EXERCISE MATERIAL section start
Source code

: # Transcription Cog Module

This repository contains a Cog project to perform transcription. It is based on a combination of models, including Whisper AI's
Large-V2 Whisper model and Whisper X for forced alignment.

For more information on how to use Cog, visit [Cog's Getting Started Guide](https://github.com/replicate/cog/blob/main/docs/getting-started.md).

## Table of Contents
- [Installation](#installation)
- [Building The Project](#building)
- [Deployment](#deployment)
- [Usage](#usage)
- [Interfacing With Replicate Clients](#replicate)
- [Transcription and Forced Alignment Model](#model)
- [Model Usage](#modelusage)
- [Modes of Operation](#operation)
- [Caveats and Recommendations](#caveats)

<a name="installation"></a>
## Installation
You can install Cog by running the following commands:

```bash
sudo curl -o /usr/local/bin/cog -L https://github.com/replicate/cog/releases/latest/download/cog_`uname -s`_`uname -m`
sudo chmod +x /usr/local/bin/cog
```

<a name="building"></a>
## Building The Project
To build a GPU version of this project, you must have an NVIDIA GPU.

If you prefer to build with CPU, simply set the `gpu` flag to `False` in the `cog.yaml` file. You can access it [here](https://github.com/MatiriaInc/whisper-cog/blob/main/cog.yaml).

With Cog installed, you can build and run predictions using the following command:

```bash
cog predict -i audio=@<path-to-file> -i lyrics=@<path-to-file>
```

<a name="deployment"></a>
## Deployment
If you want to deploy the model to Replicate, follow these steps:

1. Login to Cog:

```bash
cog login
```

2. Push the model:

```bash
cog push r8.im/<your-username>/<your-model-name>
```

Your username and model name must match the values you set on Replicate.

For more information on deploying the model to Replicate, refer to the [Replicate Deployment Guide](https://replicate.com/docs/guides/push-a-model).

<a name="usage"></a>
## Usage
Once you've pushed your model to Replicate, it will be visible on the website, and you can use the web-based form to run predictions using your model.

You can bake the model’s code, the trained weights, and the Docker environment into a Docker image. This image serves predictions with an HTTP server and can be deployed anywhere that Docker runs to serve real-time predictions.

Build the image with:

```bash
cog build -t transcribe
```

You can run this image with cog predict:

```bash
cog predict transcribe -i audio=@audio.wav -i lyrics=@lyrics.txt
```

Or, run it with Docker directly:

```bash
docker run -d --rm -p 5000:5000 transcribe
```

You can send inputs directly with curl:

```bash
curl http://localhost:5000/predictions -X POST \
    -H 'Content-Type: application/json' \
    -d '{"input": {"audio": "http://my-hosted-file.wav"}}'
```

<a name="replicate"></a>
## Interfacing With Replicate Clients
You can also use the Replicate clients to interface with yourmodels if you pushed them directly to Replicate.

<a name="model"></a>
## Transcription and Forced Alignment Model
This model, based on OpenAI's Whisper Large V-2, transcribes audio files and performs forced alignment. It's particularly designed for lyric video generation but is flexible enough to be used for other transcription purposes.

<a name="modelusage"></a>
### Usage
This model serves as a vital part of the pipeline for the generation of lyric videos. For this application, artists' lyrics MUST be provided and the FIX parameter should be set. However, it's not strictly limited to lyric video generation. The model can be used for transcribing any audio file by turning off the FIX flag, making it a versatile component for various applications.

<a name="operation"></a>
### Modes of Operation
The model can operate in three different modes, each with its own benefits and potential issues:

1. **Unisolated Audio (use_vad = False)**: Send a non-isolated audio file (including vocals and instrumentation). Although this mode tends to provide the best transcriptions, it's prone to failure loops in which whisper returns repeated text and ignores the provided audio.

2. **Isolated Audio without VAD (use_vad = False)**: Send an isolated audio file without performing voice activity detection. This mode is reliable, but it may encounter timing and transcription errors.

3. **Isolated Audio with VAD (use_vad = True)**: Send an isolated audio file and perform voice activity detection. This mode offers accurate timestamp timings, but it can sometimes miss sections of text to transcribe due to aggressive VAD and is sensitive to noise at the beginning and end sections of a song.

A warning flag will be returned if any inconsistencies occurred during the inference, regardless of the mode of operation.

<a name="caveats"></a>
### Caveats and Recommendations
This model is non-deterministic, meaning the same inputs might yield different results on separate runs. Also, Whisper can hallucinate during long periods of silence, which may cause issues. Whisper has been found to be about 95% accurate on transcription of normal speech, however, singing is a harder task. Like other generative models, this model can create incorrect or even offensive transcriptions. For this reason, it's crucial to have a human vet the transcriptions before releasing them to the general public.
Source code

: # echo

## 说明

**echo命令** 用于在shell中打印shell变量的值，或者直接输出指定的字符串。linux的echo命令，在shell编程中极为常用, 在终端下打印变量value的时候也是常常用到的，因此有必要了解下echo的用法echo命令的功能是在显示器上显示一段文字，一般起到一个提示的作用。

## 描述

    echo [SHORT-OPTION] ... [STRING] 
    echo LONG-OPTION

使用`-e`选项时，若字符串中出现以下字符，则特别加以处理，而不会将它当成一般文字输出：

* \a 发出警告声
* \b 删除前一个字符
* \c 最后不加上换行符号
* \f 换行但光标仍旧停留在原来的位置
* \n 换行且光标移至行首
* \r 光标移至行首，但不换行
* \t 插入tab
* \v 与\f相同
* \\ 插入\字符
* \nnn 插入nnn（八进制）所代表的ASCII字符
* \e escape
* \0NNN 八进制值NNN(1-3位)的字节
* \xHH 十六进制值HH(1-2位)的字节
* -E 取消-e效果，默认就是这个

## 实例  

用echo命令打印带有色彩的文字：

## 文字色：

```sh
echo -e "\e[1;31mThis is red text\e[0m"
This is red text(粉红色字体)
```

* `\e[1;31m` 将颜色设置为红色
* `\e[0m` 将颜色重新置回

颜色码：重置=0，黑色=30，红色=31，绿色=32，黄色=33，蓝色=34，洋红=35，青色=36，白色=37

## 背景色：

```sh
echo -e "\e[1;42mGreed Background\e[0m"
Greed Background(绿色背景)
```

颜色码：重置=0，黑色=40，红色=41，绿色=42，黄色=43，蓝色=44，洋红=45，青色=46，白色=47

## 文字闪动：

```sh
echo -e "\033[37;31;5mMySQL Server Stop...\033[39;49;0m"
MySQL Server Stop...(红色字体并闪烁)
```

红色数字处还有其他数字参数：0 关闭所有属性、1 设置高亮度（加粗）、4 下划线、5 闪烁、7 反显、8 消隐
EXERCISE MATERIAL section end
PROMPT —
Word for word, write out all of the entries again.

REPLY TO THE TASK —
Source code

: # Transcription Cog Module

This repository contains a Cog project to perform transcription. It is based on a combination of models, including Whisper AI's
Large-V2 Whisper model and Whisper X for forced alignment.

For more information on how to use Cog, visit [Cog's Getting Started Guide](https://github.com/replicate/cog/blob/main/docs/getting-started.md).

## Table of Contents
- [Installation](#installation)
- [Building The Project](#building)
- [Deployment](#deployment)
- [Usage](#usage)
- [Interfacing With Replicate Clients](#replicate)
- [Transcription and Forced Alignment Model](#model)
- [Model Usage](#modelusage)
- [Modes of Operation](#operation)
- [Caveats and Recommendations](#caveats)

<a name="installation"></a>
## Installation
You can install Cog by running the following commands:

```bash
sudo curl -o /usr/local/bin/cog -L https://github.com/replicate/cog/releases/latest/download/cog_`uname -s`_`uname -m`
sudo chmod +x /usr/local/bin/cog
```

<a name="building"></a>
## Building The Project
To build a GPU version of this project, you must have an NVIDIA GPU.

If you prefer to build with CPU, simply set the `gpu` flag to `False` in the `cog.yaml` file. You can access it [here](https://github.com/MatiriaInc/whisper-cog/blob/main/cog.yaml).

With Cog installed, you can build and run predictions using the following command:

```bash
cog predict -i audio=@<path-to-file> -i lyrics=@<path-to-file>
```

<a name="deployment"></a>
## Deployment
If you want to deploy the model to Replicate, follow these steps:

1. Login to Cog:

```bash
cog login
```

2. Push the model:

```bash
cog push r8.im/<your-username>/<your-model-name>
```

Your username and model name must match the values you set on Replicate.

For more information on deploying the model to Replicate, refer to the [Replicate Deployment Guide](https://replicate.com/docs/guides/push-a-model).

<a name="usage"></a>
## Usage
Once you've pushed your model to Replicate, it will be visible on the website, and you can use the web-based form to run predictions using your model.

You can bake the model’s code, the trained weights, and the Docker environment into a Docker image. This image serves predictions with an HTTP server and can be deployed anywhere that Docker runs to serve real-time predictions.

Build the image with:

```bash
cog build -t transcribe
```

You can run this image with cog predict:

```bash
cog predict transcribe -i audio=@audio.wav -i lyrics=@lyrics.txt
```

Or, run it with Docker directly:

```bash
docker run -d --rm -p 5000:5000 transcribe
```

You can send inputs directly with curl:

```bash
curl http://localhost:5000/predictions -X POST \
    -H 'Content-Type: application/json' \
    -d '{"input": {"audio": "http://my-hosted-file.wav"}}'
```

<a name="replicate"></a>
## Interfacing With Replicate Clients
You can also use the Replicate clients to interface with yourmodels if you pushed them directly to Replicate.

<a name="model"></a>
## Transcription and Forced Alignment Model
This model, based on OpenAI's Whisper Large V-2, transcribes audio files and performs forced alignment. It's particularly designed for lyric video generation but is flexible enough to be used for other transcription purposes.

<a name="modelusage"></a>
### Usage
This model serves as a vital part of the pipeline for the generation of lyric videos. For this application, artists' lyrics MUST be provided and the FIX parameter should be set. However, it's not strictly limited to lyric video generation. The model can be used for transcribing any audio file by turning off the FIX flag, making it a versatile component for various applications.

<a name="operation"></a>
### Modes of Operation
The model can operate in three different modes, each with its own benefits and potential issues:

1. **Unisolated Audio (use_vad = False)**: Send a non-isolated audio file (including vocals and instrumentation). Although this mode tends to provide the best transcriptions, it's prone to failure loops in which whisper returns repeated text and ignores the provided audio.

2. **Isolated Audio without VAD (use_vad = False)**: Send an isolated audio file without performing voice activity detection. This mode is reliable, but it may encounter timing and transcription errors.

3. **Isolated Audio with VAD (use_vad = True)**: Send an isolated audio file and perform voice activity detection. This mode offers accurate timestamp timings, but it can sometimes miss sections of text to transcribe due to aggressive VAD and is sensitive to noise at the beginning and end sections of a song.

A warning flag will be returned if any inconsistencies occurred during the inference, regardless of the mode of operation.

<a name="caveats"></a>
### Caveats and Recommendations
This model is non-deterministic, meaning the same inputs might yield different results on separate runs. Also, Whisper can hallucinate during long periods of silence, which may cause issues. Whisper has been found to be about 95% accurate on transcription of normal speech, however, singing is a harder task. Like other generative models, this model can create incorrect or even offensive transcriptions. For this reason, it's crucial to have a human vet the transcriptions before releasing them to the general public.
Source code

: # echo

## 说明

**echo命令** 用于在shell中打印shell变量的值，或者直接输出指定的字符串。linux的echo命令，在shell编程中极为常用, 在终端下打印变量value的时候也是常常用到的，因此有必要了解下echo的用法echo命令的功能是在显示器上显示一段文字，一般起到一个提示的作用。

## 描述

    echo [SHORT-OPTION] ... [STRING] 
    echo LONG-OPTION

使用`-e`选项时，若字符串中出现以下字符，则特别加以处理，而不会将它当成一般文字输出：

* \a 发出警告声
* \b 删除前一个字符
* \c 最后不加上换行符号
* \f 换行但光标仍旧停留在原来的位置
* \n 换行且光标移至行首
* \r 光标移至行首，但不换行
* \t 插入tab
* \v 与\f相同
* \\ 插入\字符
* \nnn 插入nnn（八进制）所代表的ASCII字符
* \e escape
* \0NNN 八进制值NNN(1-3位)的字节
* \xHH 十六进制值HH(1-2位)的字节
* -E 取消-e效果，默认就是这个

## 实例  

用echo命令打印带有色彩的文字：

## 文字色：

```sh
echo -e "\e[1;31mThis is red text\e[0m"
This is red text(粉红色字体)
```

* `\e[1;31m` 将颜色设置为红色
* `\e[0m` 将颜色重新置回

颜色码：重置=0，黑色=30，红色=31，绿色=32，黄色=33，蓝色=34，洋红=35，青色=36，白色=37

## 背景色：

```sh
echo -e "\e[1;42mGreed Background\e[0m"
Greed Background(绿色背景)
```

颜色码：重置=0，黑色=40，红色=41，绿色=42，黄色=43，蓝色=44，洋红=45，青色=46，白色=47

## 文字闪动：

```sh
echo -e "\033[37;31;5mMySQL Server Stop...\033[39;49;0m"
MySQL Server Stop...(红色字体并闪烁)
```

红色数字处还有其他数字参数：0 关闭所有属性、1 设置高亮度（加粗）、4 下划线、5 闪烁、7 反显、8 消隐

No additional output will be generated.